Muker is a pretty village in Swaledale in the beautiful Yorkshire Dales. This very small village with stunning views is situated on the banks of Straw Beck which is a tributary of the River Swale and they meet only a short distance away. The village has a post office and shop, a tearoom, a craft shop and cafe and a church. There was once a school which is now the Craft Shop and Gallery and the Tea Shop was originally the vicarage built in 1680 and still has much of its “Olde worlde charm” today.
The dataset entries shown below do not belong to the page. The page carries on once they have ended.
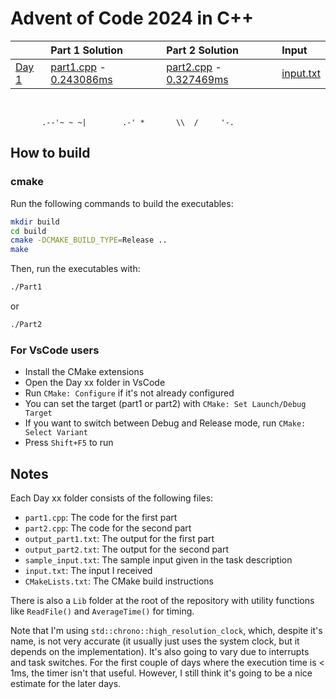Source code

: # Advent of Code 2024 in C++

|                                              | Part 1 Solution                                                           | Part 2 Solution                                                           | Input                           |
|:---------------------------------------------|:--------------------------------------------------------------------------|:--------------------------------------------------------------------------|:--------------------------------|
| [Day 1](https://adventofcode.com/2023/day/1) | [part1.cpp](Day%2001/part1.cpp) - [0.243086ms](Day%2001/output_part1.txt) | [part2.cpp](Day%2001/part2.cpp) - [0.327469ms](Day%2001/output_part2.txt) | [input.txt](Day%2001/input.txt) |

&nbsp;

```
       .--'~ ~ ~|        .-' *       \\  /     '-.   
```

## How to build

### cmake

Run the following commands to build the executables:

```bash
mkdir build
cd build
cmake -DCMAKE_BUILD_TYPE=Release ..
make
```

Then, run the executables with:

```bash
./Part1
```

or

```bash
./Part2
```

### For VsCode users

- Install the CMake extensions
- Open the Day xx folder in VsCode
- Run `CMake: Configure` if it's not already configured
- You can set the target (part1 or part2) with `CMake: Set Launch/Debug Target`
- If you want to switch between Debug and Release mode, run `CMake: Select Variant`
- Press `Shift+F5` to run

## Notes

Each Day xx folder consists of the following files:
- `part1.cpp`: The code for the first part
- `part2.cpp`: The code for the second part
- `output_part1.txt`: The output for the first part
- `output_part2.txt`: The output for the second part
- `sample_input.txt`: The sample input given in the task description
- `input.txt`: The input I received
- `CMakeLists.txt`: The CMake build instructions

There is also a `Lib` folder at the root of the repository with utility functions like `ReadFile()` and `AverageTime()` for timing.

Note that I'm using `std::chrono::high_resolution_clock`, which, despite it's name, is not very accurate (it usually just uses the system clock, but it depends on the implementation).
It's also going to vary due to interrupts and task switches.
For the first couple of days where the execution time is < 1ms, the timer isn't that useful. However, I still think it's going to be a nice estimate for the later days.

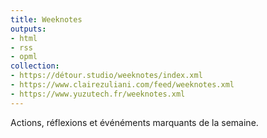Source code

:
 ```yaml
---
title: Weeknotes
outputs:
- html
- rss
- opml
collection:
- https://détour.studio/weeknotes/index.xml
- https://www.clairezuliani.com/feed/weeknotes.xml
- https://www.yuzutech.fr/weeknotes.xml
---
```


Actions, réflexions et événéments marquants de la semaine.

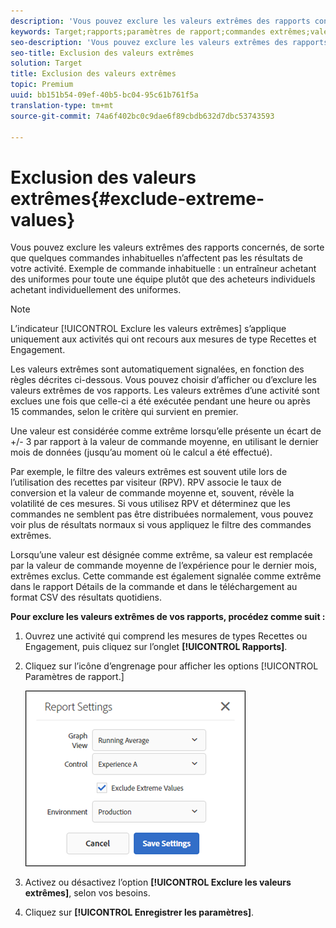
 ```yaml
---
description: 'Vous pouvez exclure les valeurs extrêmes des rapports concernés, de sorte que quelques commandes inhabituelles n’affectent pas les résultats de votre activité. Exemple de commande inhabituelle : un entraîneur achetant des uniformes pour toute une équipe plutôt que des acheteurs individuels achetant individuellement des uniformes.'
keywords: Target;rapports;paramètres de rapport;commandes extrêmes;valeurs extrêmes
seo-description: 'Vous pouvez exclure les valeurs extrêmes des rapports concernés, de sorte que quelques commandes inhabituelles n’affectent pas les résultats de votre activité. Exemple de commande inhabituelle : un entraîneur achetant des uniformes pour toute une équipe plutôt que des acheteurs individuels achetant individuellement des uniformes.'
seo-title: Exclusion des valeurs extrêmes
solution: Target
title: Exclusion des valeurs extrêmes
topic: Premium
uuid: bb151b54-09ef-40b5-bc04-95c61b761f5a
translation-type: tm+mt
source-git-commit: 74a6f402bc0c9dae6f89cbdb632d7dbc53743593

---
```



# Exclusion des valeurs extrêmes{#exclude-extreme-values}

Vous pouvez exclure les valeurs extrêmes des rapports concernés, de sorte que quelques commandes inhabituelles n’affectent pas les résultats de votre activité. Exemple de commande inhabituelle : un entraîneur achetant des uniformes pour toute une équipe plutôt que des acheteurs individuels achetant individuellement des uniformes.

>[!NOTE]
>
>L’indicateur [!UICONTROL Exclure les valeurs extrêmes] s’applique uniquement aux activités qui ont recours aux mesures de type Recettes et Engagement.

Les valeurs extrêmes sont automatiquement signalées, en fonction des règles décrites ci-dessous. Vous pouvez choisir d’afficher ou d’exclure les valeurs extrêmes de vos rapports. Les valeurs extrêmes d’une activité sont exclues une fois que celle-ci a été exécutée pendant une heure ou après 15 commandes, selon le critère qui survient en premier.

Une valeur est considérée comme extrême lorsqu’elle présente un écart de +/- 3 par rapport à la valeur de commande moyenne, en utilisant le dernier mois de données (jusqu’au moment où le calcul a été effectué).

Par exemple, le filtre des valeurs extrêmes est souvent utile lors de l’utilisation des recettes par visiteur (RPV). RPV associe le taux de conversion et la valeur de commande moyenne et, souvent, révèle la volatilité de ces mesures. Si vous utilisez RPV et déterminez que les commandes ne semblent pas être distribuées normalement, vous pouvez voir plus de résultats normaux si vous appliquez le filtre des commandes extrêmes.

Lorsqu’une valeur est désignée comme extrême, sa valeur est remplacée par la valeur de commande moyenne de l’expérience pour le dernier mois, extrêmes exclus. Cette commande est également signalée comme extrême dans le rapport Détails de la commande et dans le téléchargement au format CSV des résultats quotidiens.

**Pour exclure les valeurs extrêmes de vos rapports, procédez comme suit :**

1. Ouvrez une activité qui comprend les mesures de types Recettes ou Engagement, puis cliquez sur l’onglet **[!UICONTROL Rapports]**.
1. Cliquez sur l’icône d’engrenage pour afficher les options [!UICONTROL Paramètres de rapport.]

   ![Résultat d’étape](assets/exclude_extreme_values.png)

1. Activez ou désactivez l’option **[!UICONTROL Exclure les valeurs extrêmes]**, selon vos besoins.
1. Cliquez sur **[!UICONTROL Enregistrer les paramètres]**.
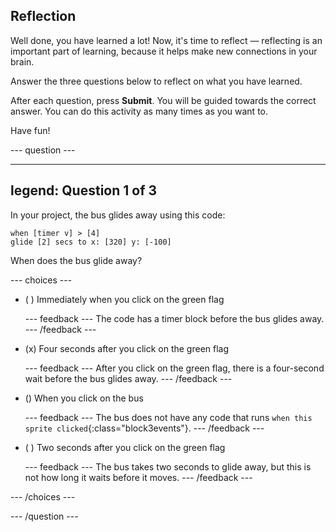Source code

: ## Reflection

Well done, you have learned a lot! Now, it's time to reflect — reflecting is an important part of learning, because it helps make new connections in your brain.

Answer the three questions below to reflect on what you have learned.

After each question, press **Submit**. You will be guided towards the correct answer. You can do this activity as many times as you want to.

Have fun!

--- question ---

---
legend: Question 1 of 3
---

In your project, the bus glides away using this code:

```blocks3
when [timer v] > [4] 
glide [2] secs to x: [320] y: [-100]
```

When does the bus glide away?

--- choices ---

- ( ) Immediately when you click on the green flag

  --- feedback ---
The code has a timer block before the bus glides away.
  --- /feedback ---

- (x) Four seconds after you click on the green flag

  --- feedback ---
After you click on the green flag, there is a four-second wait before the bus glides away.
  --- /feedback ---

- () When you click on the bus

  --- feedback ---
The bus does not have any code that runs `when this sprite clicked`{:class="block3events"}.
  --- /feedback ---

- ( ) Two seconds after you click on the green flag

  --- feedback ---
  The bus takes two seconds to glide away, but this is not how long it waits before it moves.
  --- /feedback ---

--- /choices ---

--- /question ---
The Church of St Mary the Virgin was built in 1580 replacing a chapel of ease and a graveyard consecrated so that the dead would not have to be transported to Grinton near Reeth. Agriculture was the main industry until the late 18th century when lead mining became more important and hand knitting was also of importance during this period. In the late 19th century with the decline of the mining industry Muker began to see an increasing number of visitors and holiday makers. Muker is now mainly a tourist attraction for walkers with many public footpaths leading into the stunning upper Swaledale.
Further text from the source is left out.